GoCloud Hosted Desktop News Roundup #14

Cisco announce UCS update, Cloud in India grows 25%, Amazon announce Cloud Drive for Android

Cisco Systems has announced two major changes this week; one a “major” update to its UCS platform and the other, which may prove more important to many, is an update to Cisco Intelligent Automation for Cloud (IAC). The latter now includes more tools for vendors which include more infrastructure auto-discovery features in the cloud management system.
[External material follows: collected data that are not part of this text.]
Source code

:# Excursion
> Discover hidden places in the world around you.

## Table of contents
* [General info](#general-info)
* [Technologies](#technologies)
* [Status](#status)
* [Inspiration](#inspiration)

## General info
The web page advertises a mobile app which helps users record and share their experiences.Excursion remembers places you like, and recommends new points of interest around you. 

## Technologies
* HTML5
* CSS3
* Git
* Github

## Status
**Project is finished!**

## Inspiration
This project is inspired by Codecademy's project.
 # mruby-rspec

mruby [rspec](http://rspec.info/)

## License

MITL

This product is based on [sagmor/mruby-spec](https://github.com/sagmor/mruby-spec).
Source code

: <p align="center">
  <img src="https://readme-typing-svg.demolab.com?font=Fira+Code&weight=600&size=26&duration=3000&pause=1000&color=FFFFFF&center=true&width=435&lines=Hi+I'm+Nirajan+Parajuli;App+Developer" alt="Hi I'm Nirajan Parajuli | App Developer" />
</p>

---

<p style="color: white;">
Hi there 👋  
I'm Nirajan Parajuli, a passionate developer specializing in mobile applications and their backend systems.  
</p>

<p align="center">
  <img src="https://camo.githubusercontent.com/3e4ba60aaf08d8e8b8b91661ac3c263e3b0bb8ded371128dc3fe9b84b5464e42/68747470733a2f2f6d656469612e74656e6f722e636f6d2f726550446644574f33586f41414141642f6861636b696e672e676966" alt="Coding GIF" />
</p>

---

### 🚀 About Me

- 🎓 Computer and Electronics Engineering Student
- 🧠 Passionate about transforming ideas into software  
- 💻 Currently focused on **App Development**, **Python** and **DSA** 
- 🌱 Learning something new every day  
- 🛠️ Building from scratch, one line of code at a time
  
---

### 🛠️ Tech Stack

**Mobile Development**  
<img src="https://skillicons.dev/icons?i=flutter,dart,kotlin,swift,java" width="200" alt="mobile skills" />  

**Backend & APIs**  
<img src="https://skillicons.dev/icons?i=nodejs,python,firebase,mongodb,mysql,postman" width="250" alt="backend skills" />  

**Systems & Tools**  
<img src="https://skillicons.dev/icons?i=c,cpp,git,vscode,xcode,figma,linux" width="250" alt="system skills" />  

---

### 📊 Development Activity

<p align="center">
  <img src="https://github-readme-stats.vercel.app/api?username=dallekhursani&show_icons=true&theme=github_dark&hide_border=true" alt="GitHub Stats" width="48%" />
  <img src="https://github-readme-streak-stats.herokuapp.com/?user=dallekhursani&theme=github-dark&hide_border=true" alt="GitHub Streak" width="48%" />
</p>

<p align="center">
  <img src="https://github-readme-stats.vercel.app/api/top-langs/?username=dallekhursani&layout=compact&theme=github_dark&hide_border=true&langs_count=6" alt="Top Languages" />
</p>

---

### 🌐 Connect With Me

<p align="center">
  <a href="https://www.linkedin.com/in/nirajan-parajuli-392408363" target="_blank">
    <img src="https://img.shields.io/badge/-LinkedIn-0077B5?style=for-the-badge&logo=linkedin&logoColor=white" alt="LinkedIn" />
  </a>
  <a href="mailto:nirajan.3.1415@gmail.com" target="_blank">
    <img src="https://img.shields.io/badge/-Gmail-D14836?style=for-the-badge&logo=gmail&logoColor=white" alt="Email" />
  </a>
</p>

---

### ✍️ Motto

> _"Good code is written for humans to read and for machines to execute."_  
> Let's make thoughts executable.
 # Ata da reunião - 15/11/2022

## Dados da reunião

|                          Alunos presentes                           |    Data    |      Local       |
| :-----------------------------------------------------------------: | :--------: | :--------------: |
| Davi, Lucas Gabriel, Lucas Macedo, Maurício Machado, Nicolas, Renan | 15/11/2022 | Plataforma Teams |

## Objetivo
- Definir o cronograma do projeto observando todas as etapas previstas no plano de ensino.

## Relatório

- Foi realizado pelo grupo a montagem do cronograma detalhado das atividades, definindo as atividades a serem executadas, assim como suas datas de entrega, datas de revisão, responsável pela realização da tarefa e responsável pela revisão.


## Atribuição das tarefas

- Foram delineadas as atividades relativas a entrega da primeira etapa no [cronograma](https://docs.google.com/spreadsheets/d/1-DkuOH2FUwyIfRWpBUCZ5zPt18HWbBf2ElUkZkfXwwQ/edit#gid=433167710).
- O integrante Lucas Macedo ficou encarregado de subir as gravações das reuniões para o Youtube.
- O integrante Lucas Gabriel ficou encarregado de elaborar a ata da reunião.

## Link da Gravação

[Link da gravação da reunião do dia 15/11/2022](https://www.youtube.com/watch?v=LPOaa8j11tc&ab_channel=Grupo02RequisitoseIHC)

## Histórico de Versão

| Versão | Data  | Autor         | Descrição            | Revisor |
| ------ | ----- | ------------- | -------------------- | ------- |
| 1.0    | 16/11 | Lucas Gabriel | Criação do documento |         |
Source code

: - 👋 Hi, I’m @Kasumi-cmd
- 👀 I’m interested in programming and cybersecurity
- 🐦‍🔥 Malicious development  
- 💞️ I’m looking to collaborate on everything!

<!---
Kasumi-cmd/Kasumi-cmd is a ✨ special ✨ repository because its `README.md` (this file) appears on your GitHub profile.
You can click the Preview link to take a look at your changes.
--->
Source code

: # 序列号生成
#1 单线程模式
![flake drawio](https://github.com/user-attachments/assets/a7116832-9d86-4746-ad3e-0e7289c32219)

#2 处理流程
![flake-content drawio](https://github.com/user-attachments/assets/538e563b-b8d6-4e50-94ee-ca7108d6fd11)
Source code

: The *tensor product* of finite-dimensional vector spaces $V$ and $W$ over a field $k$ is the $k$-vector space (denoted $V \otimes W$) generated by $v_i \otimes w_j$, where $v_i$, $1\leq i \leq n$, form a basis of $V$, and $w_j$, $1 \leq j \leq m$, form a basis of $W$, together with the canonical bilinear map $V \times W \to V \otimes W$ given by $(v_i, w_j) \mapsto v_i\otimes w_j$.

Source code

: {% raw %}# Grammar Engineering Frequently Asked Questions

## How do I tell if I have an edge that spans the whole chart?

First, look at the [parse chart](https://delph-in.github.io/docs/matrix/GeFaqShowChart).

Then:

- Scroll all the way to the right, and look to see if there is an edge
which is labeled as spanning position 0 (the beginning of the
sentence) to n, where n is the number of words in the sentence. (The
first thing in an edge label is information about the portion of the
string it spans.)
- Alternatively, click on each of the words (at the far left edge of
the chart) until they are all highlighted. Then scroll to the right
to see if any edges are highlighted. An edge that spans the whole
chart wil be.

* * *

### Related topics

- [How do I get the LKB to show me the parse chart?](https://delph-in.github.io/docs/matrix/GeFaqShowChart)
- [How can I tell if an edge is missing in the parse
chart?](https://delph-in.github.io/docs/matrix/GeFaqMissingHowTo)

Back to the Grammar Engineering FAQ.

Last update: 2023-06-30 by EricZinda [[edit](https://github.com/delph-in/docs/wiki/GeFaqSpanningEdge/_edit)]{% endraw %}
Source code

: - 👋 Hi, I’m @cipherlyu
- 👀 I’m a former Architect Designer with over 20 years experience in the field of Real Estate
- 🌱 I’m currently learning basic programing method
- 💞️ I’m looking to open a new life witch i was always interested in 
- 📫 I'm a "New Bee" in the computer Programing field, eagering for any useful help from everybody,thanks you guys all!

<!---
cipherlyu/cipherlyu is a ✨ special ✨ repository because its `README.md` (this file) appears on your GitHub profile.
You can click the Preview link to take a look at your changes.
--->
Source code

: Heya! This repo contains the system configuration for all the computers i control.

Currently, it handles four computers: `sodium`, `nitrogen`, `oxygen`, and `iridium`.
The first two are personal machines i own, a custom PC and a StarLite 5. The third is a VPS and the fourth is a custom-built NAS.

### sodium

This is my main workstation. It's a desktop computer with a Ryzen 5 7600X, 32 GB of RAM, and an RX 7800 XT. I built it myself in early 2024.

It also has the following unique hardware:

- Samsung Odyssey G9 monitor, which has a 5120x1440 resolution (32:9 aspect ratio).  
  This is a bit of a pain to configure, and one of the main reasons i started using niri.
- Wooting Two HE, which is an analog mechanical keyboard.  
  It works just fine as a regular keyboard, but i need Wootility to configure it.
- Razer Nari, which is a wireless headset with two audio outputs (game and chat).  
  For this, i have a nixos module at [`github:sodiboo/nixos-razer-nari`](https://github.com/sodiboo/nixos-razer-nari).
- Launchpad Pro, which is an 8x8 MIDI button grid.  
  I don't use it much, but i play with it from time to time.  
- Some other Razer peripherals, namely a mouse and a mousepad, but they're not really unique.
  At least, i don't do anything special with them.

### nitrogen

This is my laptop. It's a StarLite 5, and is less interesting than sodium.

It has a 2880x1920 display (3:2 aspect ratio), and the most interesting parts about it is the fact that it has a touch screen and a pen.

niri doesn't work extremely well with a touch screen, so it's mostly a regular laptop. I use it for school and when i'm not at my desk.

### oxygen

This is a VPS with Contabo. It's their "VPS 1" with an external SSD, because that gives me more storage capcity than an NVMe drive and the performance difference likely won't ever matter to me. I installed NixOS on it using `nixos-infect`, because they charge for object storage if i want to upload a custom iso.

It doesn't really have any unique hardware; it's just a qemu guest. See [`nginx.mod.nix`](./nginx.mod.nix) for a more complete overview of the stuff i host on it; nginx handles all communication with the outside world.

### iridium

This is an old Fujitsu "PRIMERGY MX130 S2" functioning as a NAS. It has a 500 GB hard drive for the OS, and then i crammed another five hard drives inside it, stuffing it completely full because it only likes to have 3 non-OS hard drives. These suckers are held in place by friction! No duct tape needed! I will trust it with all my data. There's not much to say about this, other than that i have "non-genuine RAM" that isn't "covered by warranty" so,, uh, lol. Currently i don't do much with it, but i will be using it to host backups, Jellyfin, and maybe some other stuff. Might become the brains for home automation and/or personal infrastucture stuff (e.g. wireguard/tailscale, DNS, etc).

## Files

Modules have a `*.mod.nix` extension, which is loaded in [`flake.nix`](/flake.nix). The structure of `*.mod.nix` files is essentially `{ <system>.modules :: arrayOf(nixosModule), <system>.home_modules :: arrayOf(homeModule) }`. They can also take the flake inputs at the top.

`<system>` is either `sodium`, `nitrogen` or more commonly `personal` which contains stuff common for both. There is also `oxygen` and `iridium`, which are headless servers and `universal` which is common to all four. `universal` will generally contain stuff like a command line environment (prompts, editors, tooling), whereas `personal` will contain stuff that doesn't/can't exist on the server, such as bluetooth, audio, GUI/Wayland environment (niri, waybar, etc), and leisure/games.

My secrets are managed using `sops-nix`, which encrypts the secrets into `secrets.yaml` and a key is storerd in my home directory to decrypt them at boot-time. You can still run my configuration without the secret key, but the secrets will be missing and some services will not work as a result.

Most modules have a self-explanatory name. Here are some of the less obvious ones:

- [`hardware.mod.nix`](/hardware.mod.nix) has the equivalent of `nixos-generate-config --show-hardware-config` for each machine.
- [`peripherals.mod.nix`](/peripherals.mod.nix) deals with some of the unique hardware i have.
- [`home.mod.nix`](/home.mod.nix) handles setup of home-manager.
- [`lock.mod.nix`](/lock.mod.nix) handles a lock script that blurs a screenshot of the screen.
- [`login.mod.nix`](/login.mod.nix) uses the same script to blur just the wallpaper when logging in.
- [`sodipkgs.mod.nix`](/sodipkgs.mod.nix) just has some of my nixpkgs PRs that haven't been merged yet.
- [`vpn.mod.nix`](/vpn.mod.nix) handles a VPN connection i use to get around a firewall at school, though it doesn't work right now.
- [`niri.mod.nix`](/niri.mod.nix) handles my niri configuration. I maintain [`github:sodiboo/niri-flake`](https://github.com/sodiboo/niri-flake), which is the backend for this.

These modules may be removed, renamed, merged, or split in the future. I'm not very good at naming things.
IAC is designed to help channel partners and end users to manage public, private and hybrid clouds that support UCS deployments. According to Talkin’ Cloud, Scott Hammond, the vice president of Cisco IASBU told them that: “the next generation of cloud infrastructure needs to be developed as a service, and that’s where IAC comes in. Cisco partners deploy IAC on top of a data centre (sic) to deliver infrastructure as an orderable set of consumable services”.

The updates made to IAC 3.1 include: Cloudsync, which adds discovery capabilities to IAC; virtual data centres “that go beyond self-provisioning” and a network services manager that integrates IAC with UCS Manager and Cisco Network Services Manager.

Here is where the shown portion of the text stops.